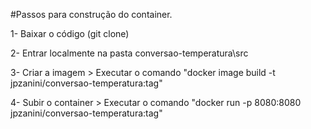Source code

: #Passos para construção do container.

1- Baixar o código (git clone)

2- Entrar localmente na pasta conversao-temperatura\src

3- Criar a imagem > Executar o comando "docker image build -t jpzanini/conversao-temperatura:tag"

4- Subir o container > Executar o comando "docker run -p 8080:8080 jpzanini/conversao-temperatura:tag"
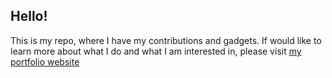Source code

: ## Hello!
This is my repo, where I have my contributions and gadgets.
If would like to learn more about what I do and what I am interested in, please visit [my portfolio website](reyrjarroneto.com)

<!--
**Jarro01X/Jarro01X** is a ✨ _special_ ✨ repository because its `README.md` (this file) appears on your GitHub profile.

Here are some ideas to get you started:

- 🔭 I’m currently working on ...
- 🌱 I’m currently learning ...
- 👯 I’m looking to collaborate on ...
- 🤔 I’m looking for help with ...
- 💬 Ask me about ...
- 📫 How to reach me: ...
- 😄 Pronouns: ...
- ⚡ Fun fact: ...
-->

* _Required action_
Only the text of the records belongs in the answer, printed exactly and without pictures.

* _Answer space_
Source code

: #Passos para construção do container.

1- Baixar o código (git clone)

2- Entrar localmente na pasta conversao-temperatura\src

3- Criar a imagem > Executar o comando "docker image build -t jpzanini/conversao-temperatura:tag"

4- Subir o container > Executar o comando "docker run -p 8080:8080 jpzanini/conversao-temperatura:tag"
Source code

: ## Hello!
This is my repo, where I have my contributions and gadgets.
If would like to learn more about what I do and what I am interested in, please visit [my portfolio website](reyrjarroneto.com)

<!--
**Jarro01X/Jarro01X** is a ✨ _special_ ✨ repository because its `README.md` (this file) appears on your GitHub profile.

Here are some ideas to get you started:

- 🔭 I’m currently working on ...
- 🌱 I’m currently learning ...
- 👯 I’m looking to collaborate on ...
- 🤔 I’m looking for help with ...
- 💬 Ask me about ...
- 📫 How to reach me: ...
- 😄 Pronouns: ...
- ⚡ Fun fact: ...
-->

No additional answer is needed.